Ihr Arbeitgeber teilte ihr am 24.07.2018 mit, welches Grundentgelt und welche übertarifliche Zulage der Median der männlichen Abteilungsleiter, die wie die Klägerin seit 2012 eine Führungsaufgabe übernommen hatten, erhielten. Das Grundentgelt betrug 5.595,00 Euro brutto und die übertarifliche Zulage 550,00 Euro brutto.

Die Arbeitnehmerin war mit dieser beschränkten Auskunft nicht einverstanden und forderte ihren Arbeitgeber auf, alle männlichen Abteilungsleiter miteinzubeziehen. Am 22.08.2018 erhielt sie die Auskunft, dass der Median aller männlichen Abteilungsleiter 6.292,00 Euro brutto GrundGrundgehalt betrage. Der Median der übertariflichen Zulage betrug 600,00 Euro brutto. Einer der männlichen Abteilungsleiter nahm seine Führungstätigkeit bereits seit 1999 war.

Die Arbeitnehmerin forderte darauf von ihrem Arbeitgeber eine Ausgleichszahlung für die vergangenen Monate, die diese Differenz begleichen sollte sowie eine Gehaltsanpassung. Sie ging davon aus, dass die Diskriminierung durch die Auskunft eine Gehaltsungleichheit zwischen männlichen und weiblichen Abteilungsleiter*innen belegt sei.

Diese Auffassung teilte das Landesarbeitsgericht nicht und wies die Klage ab. Der dargelegte Gehaltsunterschied reichte laut den Richter*innen nicht als Indiz aus, um mit einer überwiegenden Wahrscheinlichkeit darauf zu schließen, dass tatsächlich eine Benachteiligung aufgrund des Geschlechts erfolgte.

Gründe des Urteils

Mit einer Auskunft nach dem Entgelttransparenzgesetz erhalten Mitarbeiter*innen keine Informationen des wahren Durchschnittwertes des eigenen oder des anderen Geschlechts. Es wird lediglich eine Vergleichsgruppe herangezogen. In der „NZA-RR“ wird dies durch ein Beispiel deutlich gemacht: Angenommen, sieben Mitarbeiterinnen im Unternehmen verdienen genau das Gleiche wie sieben männliche Kollegen einer Vergleichsgruppe (zwischen 1600 und 2500 Euro), dann wäre der Median beider Gruppe identisch bei 1900 Euro. Eine der sieben Frauen, die sich mit ihrem Gehalt von 1600 Euro am unteren Rand der Vergütungsskala befindet, könnte mit der Auskunft über den Median der männlichen Kollegen den Trugschluss ziehen, dass es sich hierbei um eine Geschlechterdiskriminierung handele.

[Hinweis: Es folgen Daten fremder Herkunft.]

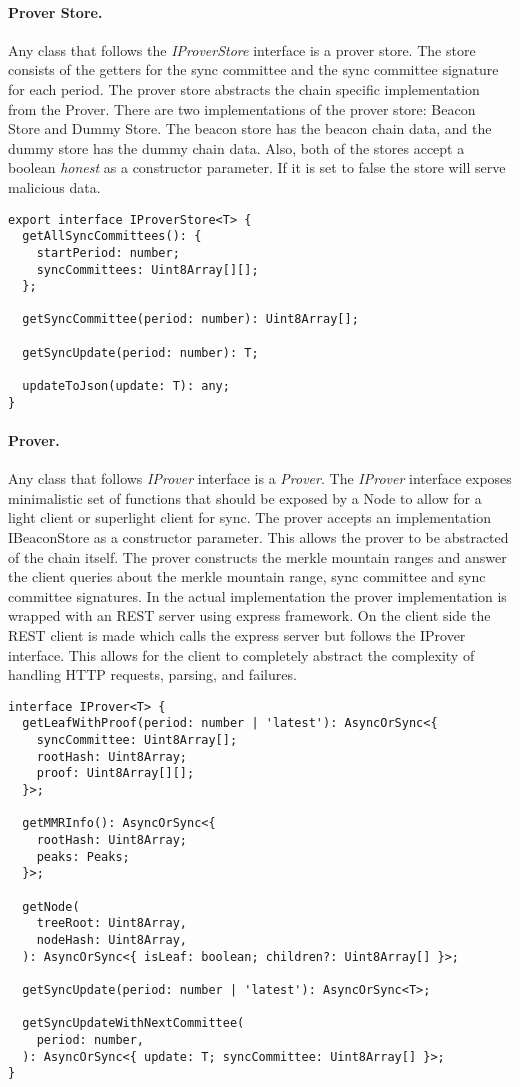 \documentclass[a4paper,11pt,oneside]{article}
\theoremstyle{definition}
\begin{document}
  \paragraph{Prover Store.} Any class that follows the \textit{IProverStore} interface is a prover store. The store consists of the getters for the sync committee and the sync committee signature for each period. The prover store abstracts the chain specific implementation from the Prover. There are two implementations of the prover store: Beacon Store and Dummy Store. The beacon store has the beacon chain data, and the dummy store has the dummy chain data. Also, both of the stores accept a boolean \textit{honest} as a constructor parameter. If it is set to false the store will serve malicious data.
  
  \begin{lstlisting}
export interface IProverStore<T> {
  getAllSyncCommittees(): {
    startPeriod: number;
    syncCommittees: Uint8Array[][];
  };

  getSyncCommittee(period: number): Uint8Array[];

  getSyncUpdate(period: number): T;

  updateToJson(update: T): any;
}
  \end{lstlisting}
  
  \paragraph{Prover.} Any class that follows \textit{IProver} interface is a \textit{Prover}.  The \textit{IProver} interface exposes minimalistic set of functions that should be exposed by a Node to allow for a light client or superlight client for sync. The prover accepts an implementation IBeaconStore as a constructor parameter. This allows the prover to be abstracted of the chain itself. The prover constructs the merkle mountain ranges and answer the client queries about the merkle mountain range, sync committee and sync committee signatures. In the actual implementation the prover implementation is wrapped with an REST server using express framework. On the client side the REST client is made which calls the express server but follows the IProver interface. This allows for the client to completely abstract the complexity of handling HTTP requests, parsing, and failures. 
  
  \begin{lstlisting}
interface IProver<T> {
  getLeafWithProof(period: number | 'latest'): AsyncOrSync<{
    syncCommittee: Uint8Array[];
    rootHash: Uint8Array;
    proof: Uint8Array[][];
  }>;

  getMMRInfo(): AsyncOrSync<{
    rootHash: Uint8Array;
    peaks: Peaks;
  }>;

  getNode(
    treeRoot: Uint8Array,
    nodeHash: Uint8Array,
  ): AsyncOrSync<{ isLeaf: boolean; children?: Uint8Array[] }>;

  getSyncUpdate(period: number | 'latest'): AsyncOrSync<T>;

  getSyncUpdateWithNextCommittee(
    period: number,
  ): AsyncOrSync<{ update: T; syncCommittee: Uint8Array[] }>;
}
  \end{lstlisting}
  
\end{document}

Außerdem begründete das Gericht die Differenz damit, dass das Unternehmen die Vergütung von den Dienstjahren abhängig macht und die männlichen Abteilungsleiter deutlich länger als die Klägerin in dieser Position tätig waren.

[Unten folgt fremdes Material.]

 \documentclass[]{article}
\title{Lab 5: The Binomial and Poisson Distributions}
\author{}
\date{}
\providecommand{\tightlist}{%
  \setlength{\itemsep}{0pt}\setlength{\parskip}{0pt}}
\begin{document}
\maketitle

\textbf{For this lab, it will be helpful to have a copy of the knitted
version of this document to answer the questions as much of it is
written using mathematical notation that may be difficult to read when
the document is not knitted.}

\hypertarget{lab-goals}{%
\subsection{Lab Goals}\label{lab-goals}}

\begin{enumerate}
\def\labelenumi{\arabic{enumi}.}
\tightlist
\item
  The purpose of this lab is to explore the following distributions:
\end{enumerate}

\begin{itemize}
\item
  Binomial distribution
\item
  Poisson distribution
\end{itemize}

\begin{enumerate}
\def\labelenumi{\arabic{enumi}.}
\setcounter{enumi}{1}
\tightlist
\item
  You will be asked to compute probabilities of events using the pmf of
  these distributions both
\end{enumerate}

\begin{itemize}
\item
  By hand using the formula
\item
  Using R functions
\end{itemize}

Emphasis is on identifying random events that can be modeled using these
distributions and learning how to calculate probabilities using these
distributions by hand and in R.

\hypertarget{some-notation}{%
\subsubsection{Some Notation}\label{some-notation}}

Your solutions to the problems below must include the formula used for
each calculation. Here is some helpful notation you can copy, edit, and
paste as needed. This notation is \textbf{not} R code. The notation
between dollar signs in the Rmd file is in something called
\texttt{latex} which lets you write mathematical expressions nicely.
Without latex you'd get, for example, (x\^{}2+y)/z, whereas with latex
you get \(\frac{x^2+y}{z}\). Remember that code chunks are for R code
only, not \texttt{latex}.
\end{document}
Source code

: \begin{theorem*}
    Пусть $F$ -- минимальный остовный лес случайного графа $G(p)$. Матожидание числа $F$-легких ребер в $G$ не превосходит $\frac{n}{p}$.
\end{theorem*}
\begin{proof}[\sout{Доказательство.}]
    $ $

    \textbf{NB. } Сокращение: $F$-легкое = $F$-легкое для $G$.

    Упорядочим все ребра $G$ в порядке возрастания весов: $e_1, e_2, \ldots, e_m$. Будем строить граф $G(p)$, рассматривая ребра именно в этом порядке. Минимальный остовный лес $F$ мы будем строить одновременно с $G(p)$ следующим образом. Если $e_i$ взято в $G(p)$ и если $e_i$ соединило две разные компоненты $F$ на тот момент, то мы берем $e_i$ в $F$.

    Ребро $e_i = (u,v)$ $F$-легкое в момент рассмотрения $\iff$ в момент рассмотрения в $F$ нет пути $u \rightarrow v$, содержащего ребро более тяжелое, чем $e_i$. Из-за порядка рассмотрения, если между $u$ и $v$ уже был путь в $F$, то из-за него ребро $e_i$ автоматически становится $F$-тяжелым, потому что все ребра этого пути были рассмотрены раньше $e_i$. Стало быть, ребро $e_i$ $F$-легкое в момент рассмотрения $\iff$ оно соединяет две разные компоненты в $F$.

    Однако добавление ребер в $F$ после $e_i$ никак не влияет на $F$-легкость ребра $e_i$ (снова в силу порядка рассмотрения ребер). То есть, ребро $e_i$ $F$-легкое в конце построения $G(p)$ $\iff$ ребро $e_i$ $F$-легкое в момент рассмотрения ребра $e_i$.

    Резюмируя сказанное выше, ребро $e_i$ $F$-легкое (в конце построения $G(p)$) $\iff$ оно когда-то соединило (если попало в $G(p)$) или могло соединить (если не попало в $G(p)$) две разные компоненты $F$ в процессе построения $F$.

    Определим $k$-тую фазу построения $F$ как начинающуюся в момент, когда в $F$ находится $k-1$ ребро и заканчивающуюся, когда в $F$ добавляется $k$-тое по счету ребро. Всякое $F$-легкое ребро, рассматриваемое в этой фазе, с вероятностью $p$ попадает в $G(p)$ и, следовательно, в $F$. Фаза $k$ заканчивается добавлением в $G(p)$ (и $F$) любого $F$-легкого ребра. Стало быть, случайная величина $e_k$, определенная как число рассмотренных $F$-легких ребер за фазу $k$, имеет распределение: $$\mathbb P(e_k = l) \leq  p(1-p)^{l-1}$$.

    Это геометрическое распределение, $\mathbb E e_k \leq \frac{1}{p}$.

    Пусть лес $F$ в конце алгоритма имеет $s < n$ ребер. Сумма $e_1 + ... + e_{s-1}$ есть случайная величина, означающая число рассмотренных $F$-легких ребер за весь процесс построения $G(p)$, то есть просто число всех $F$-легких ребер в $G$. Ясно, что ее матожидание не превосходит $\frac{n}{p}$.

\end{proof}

Des Weiteren erwartete das LAG von der Arbeitnehmerin, dass diese eine Entgeltbenachteiligung darlegt. Unabhängig von der einschlägigen Anspruchsgrundlage für die Anpassung der Vergütung bedürfe es nach der Beweislastnorm § 22 Allgemeines Gleichbehandlungsgesetz (AGG) eines Vortrags, der mit überwiegender Wahrscheinlichkeit auf eine Vergütungsbenachteiligung aufgrund des Geschlechts schließen lasse, da die reine Auskunft des Unternehmens nicht zeigte, wie sich die Vergütung des eigenen Geschlechts zusammensetzt. Es zeigte sich, dass unter allen Abteilungsleitern die bestbezahlte Person eine Frau war.

Das problematische Entgeltgesetz

Die Arbeitnehmerin hat mit den Mitteln, die ihr das Entgeltgesetz zur Verfügung gestellt hat, geklagt – und dies waren die Informationen über die Vergütung der männlichen Kollegen. Mit der Auskunft nach § 10 EntgTranspG soll sowohl die Benachteiligung als auch die Entgeltdifferenz geltend gemacht werden können. Bereits der Europäische Gerichtshof geht in seinen Rechtsprechungen davon aus, dass es bereits genügt vorzutragen, dass bei der Ausübung gleichwertiger Arbeit eine Entgeltungleichheit besteht, um eine Benachteiligung aufgrund des Geschlechts nachzuweisen (EuGH, Urt. v. 26. 06. 2001, Az. C-381/99; EuGH, Urt. v. 28.02.2013, Az. C-427/11).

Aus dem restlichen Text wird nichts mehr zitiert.